**DATA FOR THE TASK**
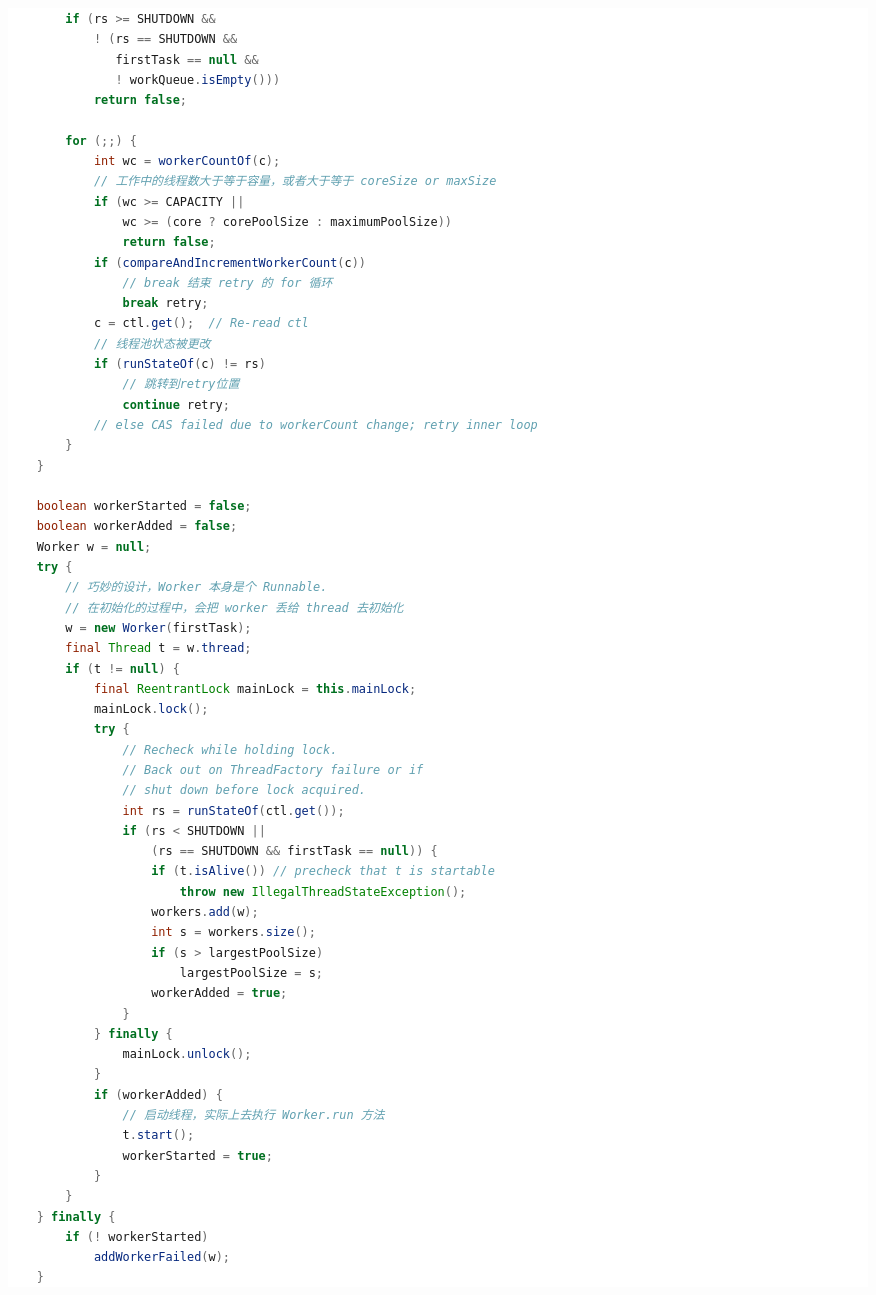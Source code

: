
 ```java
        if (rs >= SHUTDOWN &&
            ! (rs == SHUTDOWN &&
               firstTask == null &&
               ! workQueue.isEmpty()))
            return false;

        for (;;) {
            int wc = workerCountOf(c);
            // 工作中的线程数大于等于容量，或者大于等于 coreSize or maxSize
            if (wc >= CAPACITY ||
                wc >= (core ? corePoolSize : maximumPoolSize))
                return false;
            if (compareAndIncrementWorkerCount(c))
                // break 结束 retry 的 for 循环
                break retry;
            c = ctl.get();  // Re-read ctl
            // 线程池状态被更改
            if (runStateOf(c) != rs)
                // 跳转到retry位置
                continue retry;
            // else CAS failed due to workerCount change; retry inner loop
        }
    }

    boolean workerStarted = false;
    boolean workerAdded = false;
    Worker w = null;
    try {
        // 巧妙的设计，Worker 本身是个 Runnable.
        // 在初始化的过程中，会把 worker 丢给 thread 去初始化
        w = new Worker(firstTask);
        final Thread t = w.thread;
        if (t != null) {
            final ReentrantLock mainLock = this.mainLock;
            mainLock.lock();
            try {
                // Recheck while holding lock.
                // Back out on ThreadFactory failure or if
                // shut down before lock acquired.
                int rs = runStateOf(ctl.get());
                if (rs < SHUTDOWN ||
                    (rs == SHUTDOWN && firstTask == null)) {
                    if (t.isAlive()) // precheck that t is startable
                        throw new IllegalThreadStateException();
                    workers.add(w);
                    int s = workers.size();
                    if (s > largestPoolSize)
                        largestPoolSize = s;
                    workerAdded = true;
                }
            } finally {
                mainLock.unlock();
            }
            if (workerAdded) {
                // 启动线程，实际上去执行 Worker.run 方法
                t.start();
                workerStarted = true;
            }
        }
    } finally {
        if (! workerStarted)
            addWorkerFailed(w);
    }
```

**ASSIGNMENT**
The entries above should be given again exactly, minus any pictures.

**SOLVED EXERCISE**
Source code

:
 ```java
        if (rs >= SHUTDOWN &&
            ! (rs == SHUTDOWN &&
               firstTask == null &&
               ! workQueue.isEmpty()))
            return false;

        for (;;) {
            int wc = workerCountOf(c);
            // 工作中的线程数大于等于容量，或者大于等于 coreSize or maxSize
            if (wc >= CAPACITY ||
                wc >= (core ? corePoolSize : maximumPoolSize))
                return false;
            if (compareAndIncrementWorkerCount(c))
                // break 结束 retry 的 for 循环
                break retry;
            c = ctl.get();  // Re-read ctl
            // 线程池状态被更改
            if (runStateOf(c) != rs)
                // 跳转到retry位置
                continue retry;
            // else CAS failed due to workerCount change; retry inner loop
        }
    }

    boolean workerStarted = false;
    boolean workerAdded = false;
    Worker w = null;
    try {
        // 巧妙的设计，Worker 本身是个 Runnable.
        // 在初始化的过程中，会把 worker 丢给 thread 去初始化
        w = new Worker(firstTask);
        final Thread t = w.thread;
        if (t != null) {
            final ReentrantLock mainLock = this.mainLock;
            mainLock.lock();
            try {
                // Recheck while holding lock.
                // Back out on ThreadFactory failure or if
                // shut down before lock acquired.
                int rs = runStateOf(ctl.get());
                if (rs < SHUTDOWN ||
                    (rs == SHUTDOWN && firstTask == null)) {
                    if (t.isAlive()) // precheck that t is startable
                        throw new IllegalThreadStateException();
                    workers.add(w);
                    int s = workers.size();
                    if (s > largestPoolSize)
                        largestPoolSize = s;
                    workerAdded = true;
                }
            } finally {
                mainLock.unlock();
            }
            if (workerAdded) {
                // 启动线程，实际上去执行 Worker.run 方法
                t.start();
                workerStarted = true;
            }
        }
    } finally {
        if (! workerStarted)
            addWorkerFailed(w);
    }
```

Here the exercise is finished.